SFEBES2016 Poster Presentations Obesity and Metabolism (26 abstracts)
Imperial College London, London, UK.
High protein diets suppress appetite, but are difficult to adhere to. Understanding how the gut senses protein may identify mechanisms to drive satiety. Amino acid products of protein digestion are thought to be sensed by G protein coupled receptors in the gut, including the calcium sensing receptor (CaSR). Calcium ions are the major ligand of the CaSR, but aromatic amino acids, particularly L-phenylalanine (L-Phe), allosterically modulate CaSR activity.

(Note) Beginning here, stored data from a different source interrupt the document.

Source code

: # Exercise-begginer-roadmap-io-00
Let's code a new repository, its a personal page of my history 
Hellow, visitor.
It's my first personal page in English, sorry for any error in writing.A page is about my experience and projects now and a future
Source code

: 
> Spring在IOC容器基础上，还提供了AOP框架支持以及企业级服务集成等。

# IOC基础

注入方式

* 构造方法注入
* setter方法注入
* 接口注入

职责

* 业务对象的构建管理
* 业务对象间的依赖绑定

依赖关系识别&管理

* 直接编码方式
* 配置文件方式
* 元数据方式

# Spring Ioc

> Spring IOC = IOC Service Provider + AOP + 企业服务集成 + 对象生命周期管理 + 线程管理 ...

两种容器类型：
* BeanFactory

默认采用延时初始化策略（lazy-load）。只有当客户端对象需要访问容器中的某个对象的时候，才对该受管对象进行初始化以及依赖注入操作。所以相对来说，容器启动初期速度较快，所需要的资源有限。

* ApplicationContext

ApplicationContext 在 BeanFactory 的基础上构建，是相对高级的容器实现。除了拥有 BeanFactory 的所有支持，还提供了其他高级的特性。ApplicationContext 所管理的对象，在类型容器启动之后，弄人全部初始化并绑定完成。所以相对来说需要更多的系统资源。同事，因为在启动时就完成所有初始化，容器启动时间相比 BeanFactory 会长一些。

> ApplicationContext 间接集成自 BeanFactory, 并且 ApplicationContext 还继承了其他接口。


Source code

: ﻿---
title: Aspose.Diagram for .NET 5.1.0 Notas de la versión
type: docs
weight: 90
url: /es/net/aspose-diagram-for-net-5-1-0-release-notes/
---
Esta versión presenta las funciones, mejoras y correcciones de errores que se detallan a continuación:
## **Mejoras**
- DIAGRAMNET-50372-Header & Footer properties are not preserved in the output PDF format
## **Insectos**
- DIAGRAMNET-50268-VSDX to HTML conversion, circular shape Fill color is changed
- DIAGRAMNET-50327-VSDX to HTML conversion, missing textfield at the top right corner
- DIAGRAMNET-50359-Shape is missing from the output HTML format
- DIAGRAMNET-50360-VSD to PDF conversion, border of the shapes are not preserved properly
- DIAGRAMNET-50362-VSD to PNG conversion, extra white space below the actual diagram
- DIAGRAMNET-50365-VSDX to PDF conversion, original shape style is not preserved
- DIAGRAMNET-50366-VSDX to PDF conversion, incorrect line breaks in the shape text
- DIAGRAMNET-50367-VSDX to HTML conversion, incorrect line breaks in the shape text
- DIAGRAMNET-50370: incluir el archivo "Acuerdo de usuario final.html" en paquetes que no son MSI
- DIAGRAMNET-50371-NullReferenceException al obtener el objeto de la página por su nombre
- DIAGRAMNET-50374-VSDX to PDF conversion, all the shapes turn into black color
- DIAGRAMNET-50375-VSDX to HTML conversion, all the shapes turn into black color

Our pilot studies suggested oral administration of L-Phe could reduce food intake in rodents. We therefore aimed to investigate the mechanisms that may underlie these anorectic effect of L-Phe.
We examined the effect of L-Phe on food intake, energy expenditure, behaviour, gut hormone secretion and neuronal activation, in rodents. Additionally, we explored the role of the CaSR in mediating gut hormone secretion in vitro and food intake in vivo.
In vitro, L-Phe stimulated secretion of the anorectic gut hormone glucagon-like peptide-1 (GLP-1) from STC-1 cells, an effect attenuated by CaSR antagonist. In vivo, orally administered L-Phe reduced food intake, increased circulating levels of GLP-1, supressed circulating levels of the orexigenic gastric hormone ghrelin, increased locomotor behaviour, and modulated neuronal activity in appetite regulating centres of the brain. Intra-ileal administration of L-Phe in rats supressed food intake, and this effect was attenuated by CaSR antagonist. Chronically, L-Phe decreased food intake and body weight in diet induced obese mice.
Further work is required to confirm whether the effects of L-Phe on gut hormone release mediate its effects on food intake and neuronal activation. L-Phe and the CaSR may represent new therapeutic targets for functional foods or drugs designed to regulate appetite and body weight.